Der Baden-Württemberger hatte sich in den vergangenen Tagen mit eindeutigen Äußerungen zurückgehalten. Wann immer Schäuble auf eine Spitzenkandidatur in Berlin angesprochen wurde, ließ der 58-Jährige, der seit dem Attentat im Oktober 1990 im Rollstuhl sitzt, keine Tendenz erkennen. "Erst folgt der Ruf und dann das Echo", sagte er. Aber immerhin: Er dementierte auch nichts, was im politischen Geschäft auf ein gesteigertes Interesse schließen lässt.

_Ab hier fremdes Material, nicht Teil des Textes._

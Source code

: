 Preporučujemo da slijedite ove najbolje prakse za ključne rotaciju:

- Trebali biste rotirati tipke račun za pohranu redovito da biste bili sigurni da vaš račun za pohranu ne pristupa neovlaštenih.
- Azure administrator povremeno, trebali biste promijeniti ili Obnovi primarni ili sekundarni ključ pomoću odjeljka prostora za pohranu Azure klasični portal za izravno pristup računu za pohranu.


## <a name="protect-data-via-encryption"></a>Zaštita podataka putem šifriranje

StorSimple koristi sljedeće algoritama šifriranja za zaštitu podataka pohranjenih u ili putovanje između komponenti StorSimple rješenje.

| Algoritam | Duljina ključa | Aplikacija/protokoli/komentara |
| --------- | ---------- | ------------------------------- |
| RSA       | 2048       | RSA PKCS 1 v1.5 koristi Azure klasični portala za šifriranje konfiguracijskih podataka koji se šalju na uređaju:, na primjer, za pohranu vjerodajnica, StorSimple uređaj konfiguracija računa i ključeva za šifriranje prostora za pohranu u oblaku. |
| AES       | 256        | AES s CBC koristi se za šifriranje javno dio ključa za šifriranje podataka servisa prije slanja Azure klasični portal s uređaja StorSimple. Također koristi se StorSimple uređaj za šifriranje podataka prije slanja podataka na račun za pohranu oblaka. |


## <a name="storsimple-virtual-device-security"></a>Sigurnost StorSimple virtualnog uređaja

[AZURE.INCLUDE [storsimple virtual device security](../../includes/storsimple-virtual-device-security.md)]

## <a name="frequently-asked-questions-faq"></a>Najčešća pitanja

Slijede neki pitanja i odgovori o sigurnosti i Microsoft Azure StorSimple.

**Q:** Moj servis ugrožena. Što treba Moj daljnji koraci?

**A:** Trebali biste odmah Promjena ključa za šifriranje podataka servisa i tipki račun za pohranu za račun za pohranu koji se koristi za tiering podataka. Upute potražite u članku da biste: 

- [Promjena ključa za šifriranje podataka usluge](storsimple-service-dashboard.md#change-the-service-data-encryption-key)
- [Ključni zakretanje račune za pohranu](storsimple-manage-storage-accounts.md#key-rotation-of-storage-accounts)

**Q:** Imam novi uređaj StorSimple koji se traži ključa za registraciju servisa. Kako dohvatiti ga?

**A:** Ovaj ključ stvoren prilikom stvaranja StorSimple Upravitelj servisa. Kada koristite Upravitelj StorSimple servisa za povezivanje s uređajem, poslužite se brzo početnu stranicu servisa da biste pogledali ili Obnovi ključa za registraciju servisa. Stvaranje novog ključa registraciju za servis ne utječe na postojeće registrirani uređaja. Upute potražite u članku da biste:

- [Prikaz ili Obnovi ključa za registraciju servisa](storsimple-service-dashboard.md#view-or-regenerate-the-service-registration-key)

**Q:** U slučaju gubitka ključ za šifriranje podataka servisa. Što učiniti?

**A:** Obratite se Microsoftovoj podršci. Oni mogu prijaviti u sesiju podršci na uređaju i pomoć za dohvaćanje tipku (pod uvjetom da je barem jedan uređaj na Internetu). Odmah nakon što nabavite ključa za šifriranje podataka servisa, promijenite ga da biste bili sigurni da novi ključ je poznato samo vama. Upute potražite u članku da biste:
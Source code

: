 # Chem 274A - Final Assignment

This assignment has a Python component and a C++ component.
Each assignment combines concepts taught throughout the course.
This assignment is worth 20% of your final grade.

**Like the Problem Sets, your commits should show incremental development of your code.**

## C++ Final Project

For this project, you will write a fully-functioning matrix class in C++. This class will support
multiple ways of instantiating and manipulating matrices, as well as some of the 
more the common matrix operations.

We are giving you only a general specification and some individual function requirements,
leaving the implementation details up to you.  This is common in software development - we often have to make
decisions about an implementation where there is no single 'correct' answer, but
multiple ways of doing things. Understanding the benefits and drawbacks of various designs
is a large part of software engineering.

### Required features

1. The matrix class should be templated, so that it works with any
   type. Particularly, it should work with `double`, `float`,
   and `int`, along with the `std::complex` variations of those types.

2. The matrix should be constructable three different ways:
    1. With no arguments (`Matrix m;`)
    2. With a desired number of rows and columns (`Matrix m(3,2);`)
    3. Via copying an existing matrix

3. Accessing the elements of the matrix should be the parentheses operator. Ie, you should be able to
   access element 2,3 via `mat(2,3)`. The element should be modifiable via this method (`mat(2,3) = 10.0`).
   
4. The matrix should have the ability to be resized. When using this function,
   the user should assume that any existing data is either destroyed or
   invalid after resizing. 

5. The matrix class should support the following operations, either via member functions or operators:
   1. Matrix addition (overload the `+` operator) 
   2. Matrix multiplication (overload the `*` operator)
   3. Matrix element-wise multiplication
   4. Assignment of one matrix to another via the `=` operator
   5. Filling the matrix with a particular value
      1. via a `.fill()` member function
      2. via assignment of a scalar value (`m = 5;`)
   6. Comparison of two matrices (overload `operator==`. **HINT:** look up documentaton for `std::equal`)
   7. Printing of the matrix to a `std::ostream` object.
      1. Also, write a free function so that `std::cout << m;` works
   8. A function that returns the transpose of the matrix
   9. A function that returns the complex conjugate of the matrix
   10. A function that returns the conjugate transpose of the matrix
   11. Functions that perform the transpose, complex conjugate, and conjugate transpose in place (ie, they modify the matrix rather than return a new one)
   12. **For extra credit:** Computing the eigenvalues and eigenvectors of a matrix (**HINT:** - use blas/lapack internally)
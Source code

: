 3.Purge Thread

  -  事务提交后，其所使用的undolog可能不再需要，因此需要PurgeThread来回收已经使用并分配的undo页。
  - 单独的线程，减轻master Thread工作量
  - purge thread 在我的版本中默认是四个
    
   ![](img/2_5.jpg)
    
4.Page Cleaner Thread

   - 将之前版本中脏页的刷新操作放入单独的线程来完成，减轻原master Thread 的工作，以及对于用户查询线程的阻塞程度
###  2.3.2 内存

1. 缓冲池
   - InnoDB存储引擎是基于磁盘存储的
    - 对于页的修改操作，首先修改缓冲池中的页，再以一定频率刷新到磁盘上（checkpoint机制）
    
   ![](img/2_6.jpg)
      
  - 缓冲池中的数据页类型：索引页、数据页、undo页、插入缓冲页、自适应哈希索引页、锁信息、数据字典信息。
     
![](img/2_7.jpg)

Am Samstag hatte es noch so ausgesehen, dass es Schäuble wird. Auffällig war, dass sich Parteichefin Angela Merkel zu Wort meldete und Schäuble, der sie 1998 zur Generalsekretärin gemacht hatte, ihre Unterstützung zusicherte, falls er denn antreten würde. Natürlich fügte sie hinzu: "Der CDU-Landesverband Berlin muss die Kür seines Spitzenkandidaten selbst schaffen. Ich sehe meine Aufgabe darin, in einer schwierigen Situation Hilfe zur Selbsthilfe zu leisten." Ein Signal war das schon. Und auch Volker Rühe sprach sich für Schäuble aus: "Die Wahl in Berlin ist eine nationale Herausforderung. Wolfgang Schäuble wäre die richtige Antwort."

Kein Zweifel, die Bundesspitze hätte Schäuble gern als Spitzenkandidaten gesehen. Die Entwicklung wird Merkel sicher nicht freuen. Ein Wahlkampf Schäuble gegen PDS-Star Gregor Gysi hätte die Schlagzeilen gefüllt. Hier der Vater des Einigungsvertrags, dort der Politstar aus dem Osten. Zwischen den beiden Polen hätte auch der neue Regierende Bürgermeister Klaus Wowereit (SPD) zerrieben werden können - auch zum Nutzen der CDU. Mit Schäuble hätte die Bundespartei den starken Worten, die sie nach dem Koalitionsbruch fand, Taten folgen lassen, indem sie einen ihrer besten Köpfe nach Berlin geschickt hätte. Und dies kurz, nachdem in der Bundestagsfraktion gefordert wurde, Schäuble wieder mehr in den Mittelpunkt zu stellen.

Aber Schäuble wäre ein Kandidat mit Vor- und Nachteilen gewesen. Der Nachteil: Seine Verstrickung in die CDU-Spendenaffäre und das laufende Ermittlungsverfahren in Berlin wegen des Verdachts der Falschaussage im Untersuchungsausschuss. Dort hatten er und die ehemalige CDU-Schatzmeisterin Brigitte Baumeister unterschiedliche Versionen über die Übergabe-Modalitäten der 100.000-Mark-Spende des Waffenhändlers Karlheinz Schreiber abgegeben. Möglicherweise war das der Hauptgrund, der die Berliner Parteifreunde vor einem Votum für Schäuble zurückschreckte.

Zur Spendenaffäre hat Schäuble ein Buch geschrieben - mit dem Titel "Mitten im Leben", dem Slogan, den die Bundes-CDU in der Zeit seines Parteivorsitzes gewählt hatte. Lange hatte man den Eindruck, er habe den Sturz nur schwer akzeptieren können. Ohne Namen zu nennen hatte er in dem Band geschrieben, es sei ein "intrigantes Spiel" gegen ihn im Gange gewesen. Das war es in Berlin in den vergangenen Tagen sicher nicht, da von Seiten der Landespartei immer darauf verwiesen wurde, die Entscheidung zwischen Schäuble und Steffel sei offen. Doch nun steht in Augen vieler Parteifreunde Schäuble wieder als Verlierer da.